2015.02.13

イニエスタの華麗なプレーは減った? 求められる黒子の役目を完遂

イニエスタ
キャプテンマークを巻いてプレーする機会が増えたイニエスタ [写真]=Getty Images
フリーライター&フォトグラファー。スペインで活動中。

文=座間健司

「エレンガントなプレーにおいて、ジダンとイニエスタは同じ血を持っている」

 そう評したのはディエゴ・マラドーナと共にアルゼンチン代表を世界制覇に導き、レアル・マドリードで選手、監督、ディレクターを務めたホルヘ・バルダーノだ。このスペインサッカーのご意見番に同意する人は多い。

 アンドレス・イニエスタは難しいことをシンプルにやってのける。その洗練されたプレーでディフェンスシステムを個人で打開し、チームに決定機をもたらす。ゴール数は多くないが、ジダンと同じように印象的なゴールは多い。2010年ワールドカップの決勝点、2009年チャンピオンズリーグ準決勝チェルシー戦での土壇場でのミドルシュート。そのタイトルの記憶は彼のゴールと共に人々の頭に焼きついている。

 今シーズンになってから、人々はそんなイニエスタに疑問を持つようになった。

「イニエスタの素晴らしいプレーを最近見たか?」
「パフォーマンスレベルは下がったのではないか?」

 知り合いのクレ(バルセロナサポーター)と話をするとイニエスタのパフォーマンスの話題になる。なぜならイニエスタが以前のイニエスタではなく、低調なパフォーマンスをしているように思えるからだ。カタルーニャ州の独立を求めるクレは皮肉を込めて「2010年でスペインを世界一にしたゴールを決めてからパフォーマンスは下がっている」と言っていた。

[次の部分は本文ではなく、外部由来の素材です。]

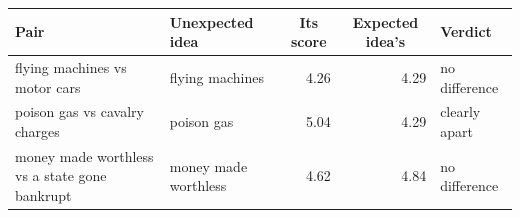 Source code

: \begin{tabular}{llrr l}
\toprule
Pair & Unexpected idea & \multicolumn{1}{c}{Its score} & \multicolumn{1}{c}{Expected idea's} & Verdict \\
\midrule
flying machines vs motor cars & flying machines & 4.26 & 4.29 & no difference \\
poison gas vs cavalry charges & poison gas & 5.04 & 4.29 & clearly apart \\
money made worthless vs a state gone bankrupt & money made worthless & 4.62 & 4.84 & no difference \\
\bottomrule
\end{tabular} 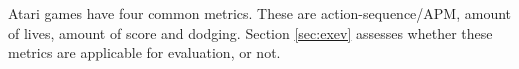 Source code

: Atari games have four common metrics. These are action-sequence/APM, amount of lives, amount of score and dodging. Section \ref{sec:exev} assesses whether these metrics are applicable for evaluation, or not.









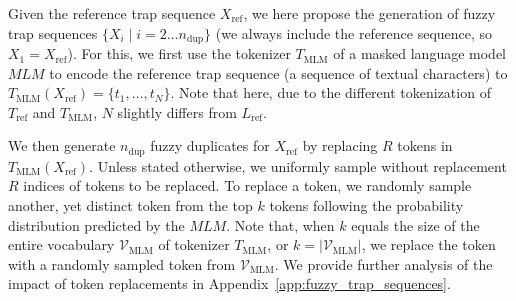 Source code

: Given the reference trap sequence $X_{\text{ref}}$, we here propose the generation of fuzzy trap sequences $\{X_i \mid i=2 \ldots n_{\text{dup}}\}$ (we always include the reference sequence, so $X_1 = X_\text{ref}$). For this, we first use the tokenizer $T_{\text{MLM}}$ of a masked language model $\textit{MLM}$ to encode the reference trap sequence (a sequence of textual characters) to  $T_{\text{MLM}}(X_{\text{ref}}) = \{t_1,\ldots,t_N\}$. Note that here, due to the different tokenization of $T_{\text{ref}}$ and $T_{\text{MLM}}$, $N$ slightly differs from $L_{\text{ref}}$. 

We then generate $n_{\text{dup}}$ fuzzy duplicates for $X_{\text{ref}}$ by replacing $R$ tokens in  $T_{\text{MLM}}(X_{\text{ref}})$. Unless stated otherwise, we uniformly sample without replacement $R$ indices of tokens to be replaced. To replace a token, we randomly sample another, yet distinct token from the top $k$ tokens following the probability distribution predicted by the $\textit{MLM}$. Note that, when $k$ equals the size of the entire vocabulary $\mathcal{V}_{\text{MLM}}$ of tokenizer $T_{\text{MLM}}$, or $k=|\mathcal{V}_{\text{MLM}}|$, we replace the token with a randomly sampled token from $\mathcal{V}_{\text{MLM}}$. We provide further analysis of the impact of token replacements in Appendix~\ref{app:fuzzy_trap_sequences}.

 確かに今シーズン、イニエスタが人々を惹きつけるプレーをした印象はない。カルレス・プジョルが現役を引退し、シャビがベンチを温めるようになったゆえに、イニエスタはキャプテンマークを巻いて、チームの先頭でピッチに入場するようになった。そんな彼の観衆を総立ちにさせるシンプルだけど難易度が高い魔法のようなプレーを、目にする機会は少なくなった。

 しかし、実際にはイニエスタのパフォーマンスが低下したわけでも、スキルが劣化したわけでもない。ボールポゼッションを高めて得点を奪うスタイルから、南米の偉才が並ぶトリデンテ(スリートップ)を最大限活かすカウンタースタイルへと変貌したチーム同様に、イニエスタもピッチ内における役割が変わったのだ。

 相手ディフェンスのバランスを崩すために1対1などを仕掛けていたが、今は彼の前にはネイマールやリオネル・メッシという1対1を得意とする選手がおり、イニエスタが仕掛ける必要はない。それよりも中盤でゲームをオーガナイズし、空いたスペースを埋めることにイニエスタは気を使うようになった。想像力でチャンスを作っていたが、今は機械のように走り回り、チームのバランスを整えることに努めている。実際にリーガ・エスパニョーラ第19節のアトレティコ・マドリード戦(3-1で勝利)でピッチ内を1番走っていたのはイニエスタで走行距離が11.5キロと地元紙は報道していた。

 そんなイニエスタについて、ルイス・エンリケ監督はこう評価している。

「イニエスタにとって最もいいポジションはインサイドハーフだ。重要なことはプレーすること。ボールを持った時に、彼はディフェンス網を崩すため、優位な状況をつくるために、これ以上ないプレークオリティーの高さ、スキルを私たちにもたらしてくる。またディフェンスにとても高い頻度で参加し、チームを助けてくれる。それは大事なことだ。私たちの守り方は全ての選手に守備が必要とされる。インサイドハーフ、ピボーテ、そしてディフェンスライン、またスリートップにもディフェンスが必要なことははっきりしている。私たちはそれを達成できた」

 外から見ているファンの印象や意見とは違い、テクニカルスタッフや同僚はイニエスタを高く評価している。メッシはイニエスタについて地元紙にコメントを残している。

「以前も今もイニエスタがいないとバルセロナがバルセロナではなくなるだろう」

 またイニエスタ自身も常々こう話している。

「自分が輝こうなんて1度も考えたことはない。いつもチームの役に立つように心がけてきた」

 その言葉をバルセロナの8番は、これまでとは違う形で実証している。ただ、そのパフォーマンスに価値をつけることにスタンドで、テレビで観戦する僕らは慣れていない。